Here is a rephrasing which simplifies the intuition of this nice puzzle.

Suppose whenever someone finds their seat taken, they politely evict the squatter and take their seat. In this case, the first passenger (Alice, who lost her boarding pass) keeps getting evicted (and choosing a new random seat) until, by the time everyone else has boarded, she has been forced by a process of elimination into her correct seat.

This process is the same as the original process except for the identities of the people in the seats, so the probability of the last boarder finding their seat occupied is the same.

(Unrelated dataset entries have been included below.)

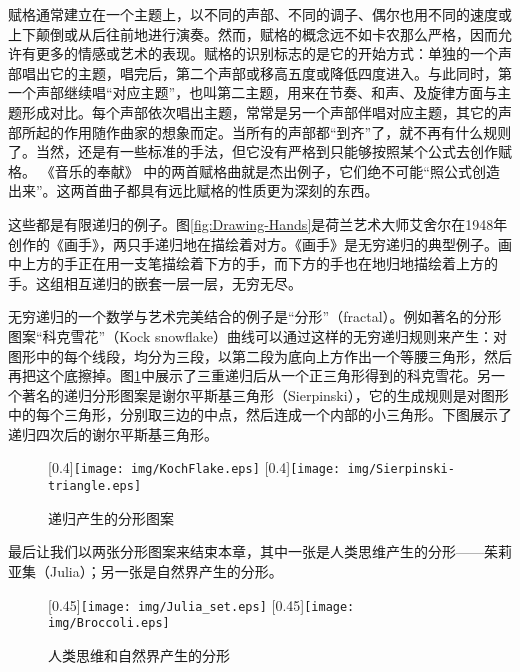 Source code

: \documentclass{article}
\begin{document}
赋格通常建立在一个主题上，以不同的声部、不同的调子、偶尔也用不同的速度或上下颠倒或从后往前地进行演奏。然而，赋格的概念远不如卡农那么严格，因而允许有更多的情感或艺术的表现。赋格的识别标志的是它的开始方式：单独的一个声部唱出它的主题，唱完后，第二个声部或移高五度或降低四度进入。与此同时，第一个声部继续唱“对应主题”，也叫第二主题，用来在节奏、和声、及旋律方面与主题形成对比。每个声部依次唱出主题，常常是另一个声部伴唱对应主题，其它的声部所起的作用随作曲家的想象而定。当所有的声部都“到齐”了，就不再有什么规则了。当然，还是有一些标准的手法，但它没有严格到只能够按照某个公式去创作赋格。 《音乐的奉献》 中的两首赋格曲就是杰出例子，它们绝不可能“照公式创造出来”。这两首曲子都具有远比赋格的性质更为深刻的东西\cite{GEB}。

这些都是有限递归的例子。图\ref{fig:Drawing-Hands}是荷兰艺术大师艾舍尔在1948年创作的《画手》，两只手递归地在描绘着对方。《画手》是无穷递归的典型例子。画中上方的手正在用一支笔描绘着下方的手，而下方的手也在地归地描绘着上方的手。这组相互递归的嵌套一层一层，无穷无尽。

无穷递归的一个数学与艺术完美结合的例子是“分形”（fractal）。例如著名的分形图案“科克雪花”（Kock snowflake）曲线可以通过这样的无穷递归规则来产生：对图形中的每个线段，均分为三段，以第二段为底向上方作出一个等腰三角形，然后再把这个底擦掉。图\ref{fig:fractal}中展示了三重递归后从一个正三角形得到的科克雪花。另一个著名的递归分形图案是谢尔平斯基三角形（Sierpinski），它的生成规则是对图形中的每个三角形，分别取三边的中点，然后连成一个内部的小三角形。下图展示了递归四次后的谢尔平斯基三角形。

\begin{figure}[htbp]
 \centering
 [0.4\linewidth]{\texttt{[image: img/KochFlake.eps]}}
 [0.4\linewidth]{\texttt{[image: img/Sierpinski-triangle.eps]}}
 \caption{递归产生的分形图案}
 \label{fig:fractal}
\end{figure}

最后让我们以两张分形图案来结束本章，其中一张是人类思维产生的分形——茱莉亚集（Julia）；另一张是自然界产生的分形。

\begin{figure}[htbp]
 \centering
 [0.45\linewidth]{\texttt{[image: img/Julia\_set.eps]}}
 [0.45\linewidth]{\texttt{[image: img/Broccoli.eps]}}
 \caption{人类思维和自然界产生的分形}
 \label{fig:more-fractal}
\end{figure}
\end{document}
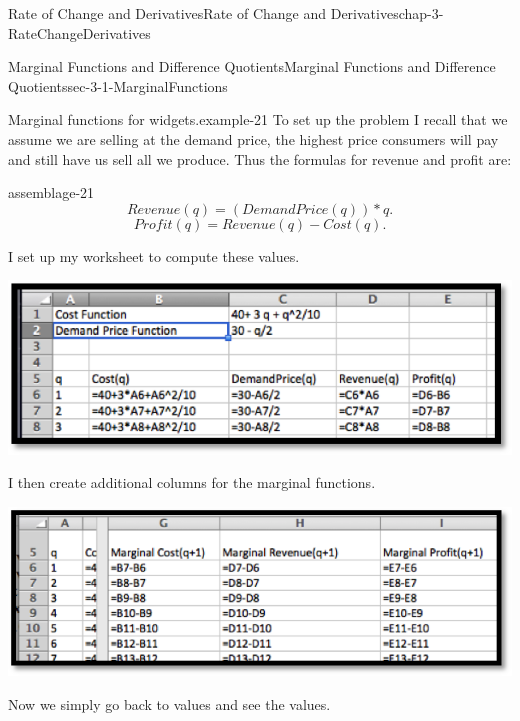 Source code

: \documentclass[oneside,10pt,]{book}
\numberwithin{equation}{section}
\begin{document}
\begin{chapterptx}{Rate of Change and Derivatives}{}{Rate of Change and Derivatives}{}{}{chap-3-RateChangeDerivatives}
\begin{sectionptx}{Marginal Functions and Difference Quotients}{}{Marginal Functions and Difference Quotients}{}{}{sec-3-1-MarginalFunctions}
\begin{example}{Marginal functions for widgets.}{example-21}
\hypertarget{p-910}{}%
To set up the problem I recall that we assume we are selling at the demand price, the highest price consumers will pay and still have us sell all we produce.  Thus the formulas for revenue and profit are:%
\begin{assemblage}{}{assemblage-21}%
\hypertarget{p-911}{}%
%
\begin{equation*}
Revenue(q)=(Demand Price(q))*q.
\end{equation*}
%
\begin{equation*}
Profit(q)=Revenue(q)-Cost(q).
\end{equation*}
%
\end{assemblage}
\hypertarget{p-912}{}%
I set up my worksheet to compute these values.%
\begin{sidebyside}{1}{0.15}{0.15}{0}%
\begin{sbspanel}{0.7}%
\includegraphics[width=1\linewidth]{images/sec3-1-1.png}
\end{sbspanel}%
\end{sidebyside}%
\par
\hypertarget{p-913}{}%
I then create additional columns for the marginal functions.%
\begin{sidebyside}{1}{0.15}{0.15}{0}%
\begin{sbspanel}{0.7}%
\includegraphics[width=1\linewidth]{images/sec3-1-2.png}
\end{sbspanel}%
\end{sidebyside}%
\par
\hypertarget{p-914}{}%
Now we simply go back to values and see the values.%
\begin{sidebyside}{1}{0.15}{0.15}{0}%

\end{sidebyside}
\end{example}
\end{sectionptx}
\end{chapterptx}
\end{document}
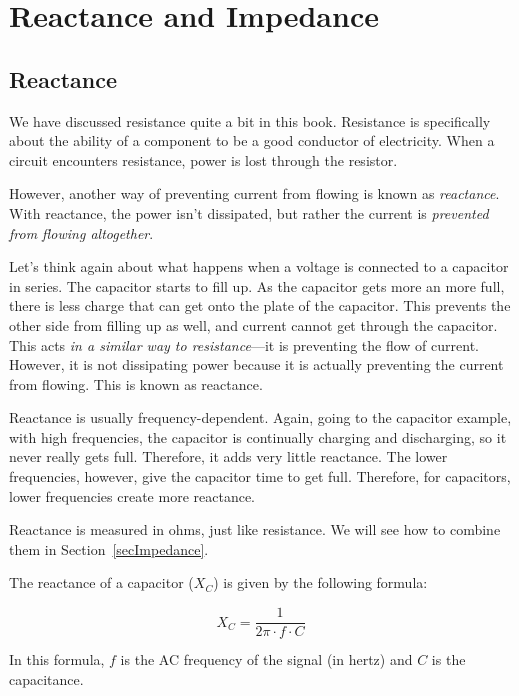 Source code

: \chapter{Reactance and Impedance}
\label{chapImpedance}

\section{Reactance}

We have discussed resistance quite a bit in this book.  
Resistance is specifically about the ability of a component to be a good conductor of electricity.
When a circuit encounters resistance, power is lost through the resistor.

However, another way of preventing current from flowing is known as \emph{reactance}.
With reactance, the power isn't dissipated, but rather the current is \emph{prevented from flowing altogether}.

Let's think again about what happens when a voltage is connected to a capacitor in series.
The capacitor starts to fill up.
As the capacitor gets more an more full, there is less charge that can get onto the plate of the capacitor.
This prevents the other side from filling up as well, and current cannot get through the capacitor.
This acts \emph{in a similar way to resistance}---it is preventing the flow of current.
However, it is not dissipating power because it is actually preventing the current from flowing.
This is known as reactance.

Reactance is usually frequency-dependent.
Again, going to the capacitor example, with high frequencies, the capacitor is continually charging and discharging, so it never really gets full.
Therefore, it adds very little reactance.
The lower frequencies, however, give the capacitor time to get full.
Therefore, for capacitors, lower frequencies create more reactance.

Reactance is measured in ohms, just like resistance.  
We will see how to combine them in Section~\ref{secImpedance}.

The reactance of a capacitor ($X_C$) is given by the following formula:

\begin{equation}
\label{eqCapReactance}
X_C = \frac{1}{2\pi\cdot f\cdot C}
\end{equation}

In this formula, $f$ is the AC frequency of the signal (in hertz) and $C$ is the capacitance.

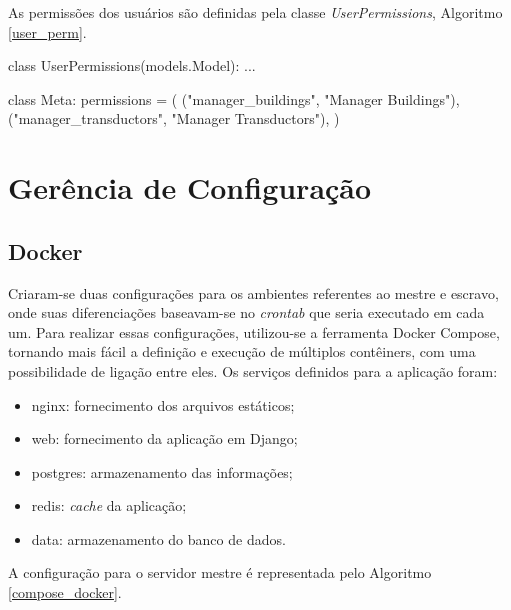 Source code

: As permissões dos usuários são definidas pela classe \textit{UserPermissions}, Algoritmo \ref{user_perm}.

\begin{python}[caption={Permissões presentes na classe \textit{UserPermissions}.}, captionpos=b,label={user_perm}]
class UserPermissions(models.Model):
    ...

    class Meta:
        permissions = (
            ("manager_buildings", "Manager Buildings"),
            ("manager_transductors", "Manager Transductors"),
        )
\end{python}

\section{Gerência de Configuração}

\subsection{Docker}
Criaram-se duas configurações para os ambientes referentes ao mestre e escravo, onde suas diferenciações baseavam-se no \textit{crontab} que seria executado em cada um. Para realizar essas configurações, utilizou-se a ferramenta Docker Compose, tornando mais fácil a definição e execução de múltiplos contêiners, com uma possibilidade de ligação entre eles. Os serviços definidos para a aplicação foram:

\begin{itemize}
    \item nginx: fornecimento dos arquivos estáticos;
    \item web: fornecimento da aplicação em Django;
    \item postgres: armazenamento das informações;
    \item redis: \textit{cache} da aplicação;
    \item data: armazenamento do banco de dados.
\end{itemize}

A configuração para o servidor mestre é representada pelo Algoritmo \ref{compose_docker}.

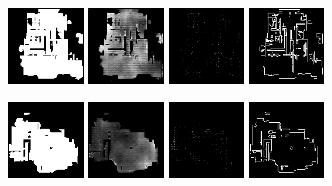 \begin{figure}[h!]
\begin{minipage}[b]{\linewidth}
	\begin{center}
		\includegraphics[width=2cm]{figures/results/samples/uncond/sample17_map_floormap_generated.png}
		\includegraphics[width=2cm]{figures/results/samples/uncond/sample17_map_heightmap_generated.png}
		\includegraphics[width=2cm]{figures/results/samples/uncond/sample17_map_thingsmap_generated.png}
		\includegraphics[width=2cm]{figures/results/samples/uncond/sample17_map_wallmap_generated.png}
	\end{center}
	
	\begin{center}
		\includegraphics[width=2cm]{figures/results/samples/uncond/sample18_map_floormap_generated.png}
		\includegraphics[width=2cm]{figures/results/samples/uncond/sample18_map_heightmap_generated.png}
		\includegraphics[width=2cm]{figures/results/samples/uncond/sample18_map_thingsmap_generated.png}
		\includegraphics[width=2cm]{figures/results/samples/uncond/sample18_map_wallmap_generated.png}
	\end{center}
	

\end{minipage}
\end{figure}

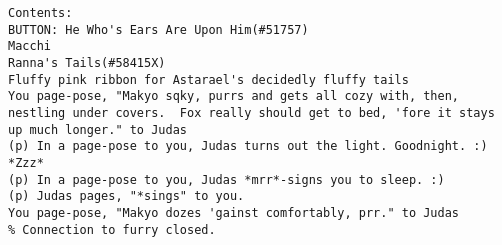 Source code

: \begin{verbatim}
Contents:
BUTTON: He Who's Ears Are Upon Him(#51757)
Macchi
Ranna's Tails(#58415X)
Fluffy pink ribbon for Astarael's decidedly fluffy tails
You page-pose, "Makyo sqky, purrs and gets all cozy with, then, nestling under covers.  Fox really should get to bed, 'fore it stays up much longer." to Judas
(p) In a page-pose to you, Judas turns out the light. Goodnight. :) *Zzz*
(p) In a page-pose to you, Judas *mrr*-signs you to sleep. :)
(p) Judas pages, "*sings" to you.
You page-pose, "Makyo dozes 'gainst comfortably, prr." to Judas
% Connection to furry closed.
\end{verbatim}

When the last boarder boards, Alice is either in her own seat or in the last boarder's seat, which have both looked exactly the same (i.e. empty) to her up to now, so there is no way poor Alice could be more likely to choose one than the other.


This is a classic puzzle!

The answer is that the probability that the last person ends in up in their proper seat is exactly $\frac{1}{2}$.

The reasoning goes as follows:

First observe that the fate of the last person is determined the moment either the first or the last seat is selected! This is because the last person will either get the first seat or the last seat. Any other seat will necessarily be taken by the time the last person gets to 'choose'.

Since at each choice step, the first or last is equally probable to be taken, the last person will get either the first or last with equal probability: $\frac{1}{2}$.

Sorry, no clue about a physical system.


Let's find the chance that any customer ends up in the wrong seat.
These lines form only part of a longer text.